#166: O Balcão de negócios que Faltava no Agro Brasileiro

O Balcão de negócios que Faltava no Agro Brasileiro

No mercado de grãos, a proteção financeira via Chicago (CBOT) é a ferramenta padrão, mas frequentemente deixa o produtor brasileiro exposto ao que Eric Cardoni e Louis Gourbin chamam de “risco de base”. O preço na bolsa americana não reflete as particularidades logísticas e regionais do Brasil. Neste episódio, os fundadores do Balcão Agrícola do Brasil (BAB) detalham como criaram uma infraestrutura para que o hedge seja feito em reais, por saca e com base no preço de entrega local, resolvendo o descasamento entre o mercado global e a realidade da porteira.

O Risco de Base e o Descasamento Financeiro

O ponto central discutido por Eric e Louis é que o hedge em Chicago protege contra a variação da commodity, mas ignora as variações do prêmio e do frete no Brasil. Muitas vezes, o preço em Chicago sobe, mas o preço no Mato Grosso cai devido a gargalos logísticos ou excesso de oferta local. Esse descasamento faz com que o produtor perca nas duas pontas: na bolsa e na venda física. O BAB surge para oferecer um instrumento que trava o preço final em reais, eliminando a volatilidade do “basis” que Chicago não consegue cobrir.

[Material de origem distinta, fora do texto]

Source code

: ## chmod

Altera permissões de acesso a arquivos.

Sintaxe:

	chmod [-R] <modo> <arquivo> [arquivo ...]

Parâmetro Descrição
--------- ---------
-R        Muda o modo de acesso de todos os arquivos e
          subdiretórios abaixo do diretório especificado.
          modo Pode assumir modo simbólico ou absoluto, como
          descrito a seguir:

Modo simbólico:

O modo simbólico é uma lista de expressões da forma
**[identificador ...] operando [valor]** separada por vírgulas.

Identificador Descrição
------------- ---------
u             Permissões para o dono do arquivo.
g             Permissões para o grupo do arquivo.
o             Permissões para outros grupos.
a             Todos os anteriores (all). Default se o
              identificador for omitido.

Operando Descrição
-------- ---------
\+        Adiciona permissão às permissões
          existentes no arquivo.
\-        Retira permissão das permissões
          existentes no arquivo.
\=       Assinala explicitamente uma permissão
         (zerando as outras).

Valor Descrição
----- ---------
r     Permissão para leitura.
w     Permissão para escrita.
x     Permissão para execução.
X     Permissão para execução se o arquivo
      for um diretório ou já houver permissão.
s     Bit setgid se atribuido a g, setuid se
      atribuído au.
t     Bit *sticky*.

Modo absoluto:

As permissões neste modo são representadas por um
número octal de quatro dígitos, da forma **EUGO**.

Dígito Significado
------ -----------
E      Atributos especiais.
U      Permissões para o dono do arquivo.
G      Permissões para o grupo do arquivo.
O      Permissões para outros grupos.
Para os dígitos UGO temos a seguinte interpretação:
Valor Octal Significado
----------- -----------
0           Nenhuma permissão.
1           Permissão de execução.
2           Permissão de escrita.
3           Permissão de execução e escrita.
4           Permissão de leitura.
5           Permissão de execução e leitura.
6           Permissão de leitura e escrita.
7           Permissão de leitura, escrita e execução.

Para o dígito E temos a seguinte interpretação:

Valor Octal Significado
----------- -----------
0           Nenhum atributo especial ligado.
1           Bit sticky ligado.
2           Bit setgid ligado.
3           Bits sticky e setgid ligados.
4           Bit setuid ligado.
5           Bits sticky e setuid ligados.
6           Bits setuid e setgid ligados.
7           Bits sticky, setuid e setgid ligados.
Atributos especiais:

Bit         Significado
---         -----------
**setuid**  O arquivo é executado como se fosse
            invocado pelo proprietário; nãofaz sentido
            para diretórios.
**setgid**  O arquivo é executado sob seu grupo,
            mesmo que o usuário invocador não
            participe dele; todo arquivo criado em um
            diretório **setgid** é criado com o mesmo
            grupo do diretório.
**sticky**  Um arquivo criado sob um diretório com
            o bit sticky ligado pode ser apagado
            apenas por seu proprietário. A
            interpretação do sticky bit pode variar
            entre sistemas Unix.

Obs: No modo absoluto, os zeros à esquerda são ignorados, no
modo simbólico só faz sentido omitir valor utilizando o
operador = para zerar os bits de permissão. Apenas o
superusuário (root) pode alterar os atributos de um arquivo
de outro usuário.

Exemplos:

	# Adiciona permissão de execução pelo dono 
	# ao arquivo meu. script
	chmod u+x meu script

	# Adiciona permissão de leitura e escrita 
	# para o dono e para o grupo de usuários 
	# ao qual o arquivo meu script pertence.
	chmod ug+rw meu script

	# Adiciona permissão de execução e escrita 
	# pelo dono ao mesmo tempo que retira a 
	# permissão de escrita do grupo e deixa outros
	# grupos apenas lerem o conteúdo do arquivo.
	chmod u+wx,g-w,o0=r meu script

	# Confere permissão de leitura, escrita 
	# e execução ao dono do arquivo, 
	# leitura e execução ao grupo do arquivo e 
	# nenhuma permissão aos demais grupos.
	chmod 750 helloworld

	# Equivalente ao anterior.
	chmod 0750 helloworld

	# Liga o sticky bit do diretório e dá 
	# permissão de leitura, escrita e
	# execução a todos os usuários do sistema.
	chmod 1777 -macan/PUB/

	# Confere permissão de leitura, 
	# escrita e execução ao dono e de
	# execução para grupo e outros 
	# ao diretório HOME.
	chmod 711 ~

Além disso, os fundadores explicam que operar em Chicago exige margens em dólar, o que gera uma pressão de caixa que muitos produtores e pequenas indústrias não conseguem suportar. Ao trazer a negociação para um ambiente de balcão nacional, a operação se torna mais simples e aderente ao fluxo de caixa de quem produz e consome o grão no Brasil.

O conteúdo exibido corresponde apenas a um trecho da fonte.